SLA latency data for transactions is collected on a short cycle. When the moving average of latency measurements goes above the SLA value (e.g. 150ms), a diagnosis is triggered. The diagnosis is very quick, gathering key data from O/S, JVM(s), virtualisation and other areas of the system. The data is then run through the machine learned algorithm which will quickly narrow down the possible causes and gather a little extra data if needed.
Once Illuminate has determined the root cause of the performance problem, the diagnosis report is sent back to the dashboard and an alert is sent to the user. That alert contains a link to the result of the diagnosis which the user can share with colleagues. Illuminate has all sorts of backoff strategies to ensure that users don’t get too many alerts of the same type in rapid succession!
The communications all work over SSL’d websockets, so generally speaking there should be no fiddling with Firewalls or other annoying configuration. Illuminate can run in house for those users who have policies forbidding externally hosted services.
There are a host of small advancements in the Linux, JVM and virtualisation space that we are (or will shortly be) taking full advantage of such as memory mapping internal communications vi Chronicle, profiling honestly with the Honest Profiler and a few things we are keeping under wraps for now. We’ll be posting further technical details and interviews with industry leaders on this blog.
5. How does it impact performance when running in production?
With the JVM there is an unavoidable cost when instrumenting transactions to get latency data. We have looked at this problem very carefully and use our knowledge of JVM safe pointing and other internal behaviours to carefully weave in our stop/start hooks. We also use some backoff and filtering strategies to minimise the impact of the collection. These measurements can also be dynamically switched on and off at any time in case of emergencies.
Next week a new change will go in which the latency measurements will be sent completely outside of the JVM process that they are captured on, this will reduce the impact even further.
6. Can it still work in tandem with other APM products?
We’ve tested Illuminate against most of the other agent based tools out in the market and have not seen any show stoppers to date.

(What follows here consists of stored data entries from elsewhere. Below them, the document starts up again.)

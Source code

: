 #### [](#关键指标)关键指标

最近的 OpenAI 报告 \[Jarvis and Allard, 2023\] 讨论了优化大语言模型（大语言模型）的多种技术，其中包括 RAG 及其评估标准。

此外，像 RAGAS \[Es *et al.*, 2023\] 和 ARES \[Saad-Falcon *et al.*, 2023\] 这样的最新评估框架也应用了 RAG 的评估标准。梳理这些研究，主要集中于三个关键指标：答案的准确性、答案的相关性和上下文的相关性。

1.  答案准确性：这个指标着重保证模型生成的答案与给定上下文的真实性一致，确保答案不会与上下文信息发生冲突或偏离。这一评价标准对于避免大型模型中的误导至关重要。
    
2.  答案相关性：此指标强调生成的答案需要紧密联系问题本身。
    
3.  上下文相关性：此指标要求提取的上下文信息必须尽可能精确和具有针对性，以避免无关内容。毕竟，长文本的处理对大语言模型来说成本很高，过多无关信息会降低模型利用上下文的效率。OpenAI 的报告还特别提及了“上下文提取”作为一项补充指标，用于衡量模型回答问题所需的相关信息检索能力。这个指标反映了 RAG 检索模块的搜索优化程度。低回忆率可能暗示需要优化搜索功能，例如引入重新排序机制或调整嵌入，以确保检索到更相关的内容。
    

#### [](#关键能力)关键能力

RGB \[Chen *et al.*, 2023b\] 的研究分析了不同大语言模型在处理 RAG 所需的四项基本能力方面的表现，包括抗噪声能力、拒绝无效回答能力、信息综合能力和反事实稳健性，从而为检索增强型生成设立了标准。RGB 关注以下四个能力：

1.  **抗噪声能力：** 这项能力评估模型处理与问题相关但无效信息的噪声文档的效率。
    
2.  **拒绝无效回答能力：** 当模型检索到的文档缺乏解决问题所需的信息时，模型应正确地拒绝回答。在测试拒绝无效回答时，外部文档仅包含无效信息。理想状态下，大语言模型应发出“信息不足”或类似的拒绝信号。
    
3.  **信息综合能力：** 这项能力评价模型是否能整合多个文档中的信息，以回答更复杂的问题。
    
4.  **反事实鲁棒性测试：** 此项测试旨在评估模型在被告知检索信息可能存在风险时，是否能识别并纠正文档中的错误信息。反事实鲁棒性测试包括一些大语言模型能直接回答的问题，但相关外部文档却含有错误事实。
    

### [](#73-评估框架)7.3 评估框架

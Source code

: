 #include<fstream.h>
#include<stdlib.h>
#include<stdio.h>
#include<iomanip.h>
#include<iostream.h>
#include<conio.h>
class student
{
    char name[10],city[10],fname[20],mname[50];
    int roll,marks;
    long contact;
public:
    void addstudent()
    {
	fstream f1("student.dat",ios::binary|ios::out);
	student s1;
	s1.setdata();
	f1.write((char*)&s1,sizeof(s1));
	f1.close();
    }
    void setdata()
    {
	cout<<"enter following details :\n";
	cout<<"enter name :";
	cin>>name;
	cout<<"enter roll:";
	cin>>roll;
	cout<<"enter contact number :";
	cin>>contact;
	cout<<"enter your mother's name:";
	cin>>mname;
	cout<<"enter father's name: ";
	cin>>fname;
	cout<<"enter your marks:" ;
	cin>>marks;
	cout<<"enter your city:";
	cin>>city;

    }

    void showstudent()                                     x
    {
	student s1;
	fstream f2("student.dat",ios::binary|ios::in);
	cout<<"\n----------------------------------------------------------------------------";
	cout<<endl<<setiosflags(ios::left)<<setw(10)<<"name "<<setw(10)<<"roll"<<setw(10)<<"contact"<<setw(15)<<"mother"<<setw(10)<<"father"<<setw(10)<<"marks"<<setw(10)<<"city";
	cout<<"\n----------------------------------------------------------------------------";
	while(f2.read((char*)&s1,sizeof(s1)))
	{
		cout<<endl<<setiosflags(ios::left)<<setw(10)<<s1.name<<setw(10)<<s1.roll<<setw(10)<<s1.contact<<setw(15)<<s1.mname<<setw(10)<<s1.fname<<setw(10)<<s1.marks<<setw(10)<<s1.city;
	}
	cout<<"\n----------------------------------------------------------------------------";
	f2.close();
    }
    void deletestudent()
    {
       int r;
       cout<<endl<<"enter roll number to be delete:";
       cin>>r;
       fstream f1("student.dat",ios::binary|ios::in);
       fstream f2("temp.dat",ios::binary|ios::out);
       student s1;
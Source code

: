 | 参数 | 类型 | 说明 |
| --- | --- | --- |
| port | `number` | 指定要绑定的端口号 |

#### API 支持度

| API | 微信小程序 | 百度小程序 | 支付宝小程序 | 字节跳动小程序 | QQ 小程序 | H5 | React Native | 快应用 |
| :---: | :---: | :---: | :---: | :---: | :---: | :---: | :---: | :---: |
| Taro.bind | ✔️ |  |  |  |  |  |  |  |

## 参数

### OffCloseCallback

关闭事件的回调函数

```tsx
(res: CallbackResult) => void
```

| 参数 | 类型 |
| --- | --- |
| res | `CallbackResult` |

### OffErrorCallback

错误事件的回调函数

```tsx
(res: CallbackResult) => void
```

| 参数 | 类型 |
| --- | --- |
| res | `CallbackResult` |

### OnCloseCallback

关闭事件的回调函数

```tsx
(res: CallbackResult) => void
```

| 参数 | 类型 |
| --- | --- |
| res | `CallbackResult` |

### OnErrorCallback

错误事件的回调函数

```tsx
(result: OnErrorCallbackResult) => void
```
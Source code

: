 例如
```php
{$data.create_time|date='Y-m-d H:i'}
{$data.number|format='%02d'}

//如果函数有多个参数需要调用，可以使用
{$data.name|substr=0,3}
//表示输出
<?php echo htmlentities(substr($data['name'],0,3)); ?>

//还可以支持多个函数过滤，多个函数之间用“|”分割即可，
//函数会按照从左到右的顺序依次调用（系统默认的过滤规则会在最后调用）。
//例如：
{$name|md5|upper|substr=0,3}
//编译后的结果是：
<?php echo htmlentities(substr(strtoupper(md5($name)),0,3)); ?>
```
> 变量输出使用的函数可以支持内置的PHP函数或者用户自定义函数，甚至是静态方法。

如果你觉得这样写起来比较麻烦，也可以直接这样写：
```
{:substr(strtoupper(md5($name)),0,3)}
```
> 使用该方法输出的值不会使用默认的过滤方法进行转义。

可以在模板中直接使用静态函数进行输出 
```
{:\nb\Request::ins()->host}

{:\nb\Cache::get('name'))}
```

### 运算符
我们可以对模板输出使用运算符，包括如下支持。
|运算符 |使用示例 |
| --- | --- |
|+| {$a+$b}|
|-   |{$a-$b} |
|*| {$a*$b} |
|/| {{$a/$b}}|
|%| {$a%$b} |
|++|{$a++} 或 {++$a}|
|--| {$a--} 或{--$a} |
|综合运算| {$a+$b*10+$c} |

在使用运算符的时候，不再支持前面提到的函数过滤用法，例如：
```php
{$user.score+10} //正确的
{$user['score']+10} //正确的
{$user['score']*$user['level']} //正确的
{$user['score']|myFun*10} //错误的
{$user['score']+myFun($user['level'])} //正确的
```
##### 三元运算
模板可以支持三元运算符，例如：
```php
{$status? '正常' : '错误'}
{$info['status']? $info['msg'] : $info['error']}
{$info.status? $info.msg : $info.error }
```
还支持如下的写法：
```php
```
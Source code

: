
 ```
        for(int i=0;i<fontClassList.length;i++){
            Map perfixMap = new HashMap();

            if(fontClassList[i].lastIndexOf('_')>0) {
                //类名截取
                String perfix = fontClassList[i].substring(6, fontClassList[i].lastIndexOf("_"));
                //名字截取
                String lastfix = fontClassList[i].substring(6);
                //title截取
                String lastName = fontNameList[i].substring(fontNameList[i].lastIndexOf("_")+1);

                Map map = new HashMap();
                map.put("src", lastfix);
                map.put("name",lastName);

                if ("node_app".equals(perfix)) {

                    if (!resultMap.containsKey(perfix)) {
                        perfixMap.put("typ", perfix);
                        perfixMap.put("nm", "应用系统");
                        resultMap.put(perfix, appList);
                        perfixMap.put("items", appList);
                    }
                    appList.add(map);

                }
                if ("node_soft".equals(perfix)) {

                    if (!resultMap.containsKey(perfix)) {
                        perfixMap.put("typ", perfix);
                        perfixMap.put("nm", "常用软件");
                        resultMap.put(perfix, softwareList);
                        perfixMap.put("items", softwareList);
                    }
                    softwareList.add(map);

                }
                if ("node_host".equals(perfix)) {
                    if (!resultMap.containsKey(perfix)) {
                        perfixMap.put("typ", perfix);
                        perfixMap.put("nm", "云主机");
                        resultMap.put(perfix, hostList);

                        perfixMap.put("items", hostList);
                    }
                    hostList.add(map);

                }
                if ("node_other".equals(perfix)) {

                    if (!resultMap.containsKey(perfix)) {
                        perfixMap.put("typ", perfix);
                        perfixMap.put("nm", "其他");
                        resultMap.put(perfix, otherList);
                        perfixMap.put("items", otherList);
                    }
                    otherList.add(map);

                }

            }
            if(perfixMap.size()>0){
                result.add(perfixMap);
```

7. Why should we trust you?
We dislike blind trust and we are certainly not going to say Illuminate is perfect! It represents an important step, but it is one of many in our roadmap. We also like to say “Measure, don’t guess®“ and we love brutally honest feedback from our users and community. As way of some extra background: The team is heavily involved in the Java, Performance Tuning and Open Source communities. Kirk, Ben and Martijn are all recognized Java Champions and work on OpenJDK (Java itself), have authored leading Java titles such as The Well Grounded Java Developer and the most recent Java in A Nutshell. We also have the popular Friends of jClarity performance tuning community, which has about 1000 or so friendly experts in this space.
8. How can I demo/trial it?
Illuminate is available for a 14-day free trial and works on Linux based systems for Java/JVM language applications. It has a default SLA of 1000ms set, so all you have to do is switch on the auto instrumenting (if you have Servlet and/or JDBC based transactions) or use our simple stopwatch library. Once traffic starts flowing through your application, Illuminate will highlight the transaction times for you in the dashboard and trigger a diagnosis if the SLA is breached.
You can of course change the default SLA and add new ones. For the really impatient, you can simply manually trigger a diagnosis. The manual trigger naturally comes with a caveat, if your application is performing well then you should should take the diagnosis with a grain of salt!
Martijn (CEO) and the jClarity Team!